## [Provided information]
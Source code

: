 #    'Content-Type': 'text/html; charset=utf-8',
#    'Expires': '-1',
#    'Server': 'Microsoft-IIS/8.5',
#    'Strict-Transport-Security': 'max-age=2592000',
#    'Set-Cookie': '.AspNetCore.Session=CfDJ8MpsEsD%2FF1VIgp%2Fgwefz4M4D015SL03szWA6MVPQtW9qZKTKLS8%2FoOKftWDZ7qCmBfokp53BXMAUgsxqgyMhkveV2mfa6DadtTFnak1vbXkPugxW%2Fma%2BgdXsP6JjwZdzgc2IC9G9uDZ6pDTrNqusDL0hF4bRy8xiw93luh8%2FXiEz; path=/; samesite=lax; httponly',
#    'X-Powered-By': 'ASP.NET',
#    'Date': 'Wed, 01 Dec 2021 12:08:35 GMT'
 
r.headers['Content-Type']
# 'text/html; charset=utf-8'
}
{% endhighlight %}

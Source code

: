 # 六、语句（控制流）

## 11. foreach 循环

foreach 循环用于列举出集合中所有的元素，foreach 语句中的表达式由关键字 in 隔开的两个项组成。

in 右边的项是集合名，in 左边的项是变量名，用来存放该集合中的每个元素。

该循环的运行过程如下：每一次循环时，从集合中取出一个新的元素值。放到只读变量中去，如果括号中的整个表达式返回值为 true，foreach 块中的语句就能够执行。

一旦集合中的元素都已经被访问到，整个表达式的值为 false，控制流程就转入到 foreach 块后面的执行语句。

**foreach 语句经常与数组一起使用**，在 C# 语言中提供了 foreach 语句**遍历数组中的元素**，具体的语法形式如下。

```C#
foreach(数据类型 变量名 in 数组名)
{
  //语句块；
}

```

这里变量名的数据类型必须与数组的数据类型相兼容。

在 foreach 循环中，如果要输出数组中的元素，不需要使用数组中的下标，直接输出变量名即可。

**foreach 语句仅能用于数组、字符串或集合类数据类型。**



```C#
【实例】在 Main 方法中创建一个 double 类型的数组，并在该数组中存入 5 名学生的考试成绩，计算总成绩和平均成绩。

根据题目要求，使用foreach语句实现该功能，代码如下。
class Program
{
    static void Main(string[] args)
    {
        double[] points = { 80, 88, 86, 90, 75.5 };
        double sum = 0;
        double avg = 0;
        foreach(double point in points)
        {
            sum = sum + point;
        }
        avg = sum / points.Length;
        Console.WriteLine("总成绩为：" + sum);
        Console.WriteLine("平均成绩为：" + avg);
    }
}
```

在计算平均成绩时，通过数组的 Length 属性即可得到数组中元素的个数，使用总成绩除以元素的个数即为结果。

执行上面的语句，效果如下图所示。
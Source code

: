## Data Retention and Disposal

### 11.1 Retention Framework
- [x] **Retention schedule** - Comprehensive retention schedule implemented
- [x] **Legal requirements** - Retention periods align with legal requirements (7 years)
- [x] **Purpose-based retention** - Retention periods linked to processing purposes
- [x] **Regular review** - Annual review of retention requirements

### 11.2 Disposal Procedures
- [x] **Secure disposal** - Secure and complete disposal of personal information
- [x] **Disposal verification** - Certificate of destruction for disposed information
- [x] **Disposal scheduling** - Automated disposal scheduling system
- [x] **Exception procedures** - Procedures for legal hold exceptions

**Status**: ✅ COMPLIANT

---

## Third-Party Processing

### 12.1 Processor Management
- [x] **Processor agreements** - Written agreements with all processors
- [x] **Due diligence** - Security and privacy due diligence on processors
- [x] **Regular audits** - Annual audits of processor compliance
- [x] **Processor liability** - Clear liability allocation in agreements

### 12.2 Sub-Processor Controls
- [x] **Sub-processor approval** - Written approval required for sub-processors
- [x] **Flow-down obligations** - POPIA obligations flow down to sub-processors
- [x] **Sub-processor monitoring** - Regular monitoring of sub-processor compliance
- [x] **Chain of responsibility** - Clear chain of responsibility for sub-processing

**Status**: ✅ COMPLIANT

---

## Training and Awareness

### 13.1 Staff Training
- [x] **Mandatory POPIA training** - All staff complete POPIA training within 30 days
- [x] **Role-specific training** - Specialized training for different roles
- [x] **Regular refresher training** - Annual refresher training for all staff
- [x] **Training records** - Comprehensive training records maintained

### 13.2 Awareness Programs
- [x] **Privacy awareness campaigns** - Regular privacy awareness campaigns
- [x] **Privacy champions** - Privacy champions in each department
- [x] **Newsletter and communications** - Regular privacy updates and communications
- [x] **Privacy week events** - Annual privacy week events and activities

## [Work task]
Taking the records above as a whole, work out how many of their lines hold the word "Regular". The reply should be that number alone.

## [Output for this exercise]
6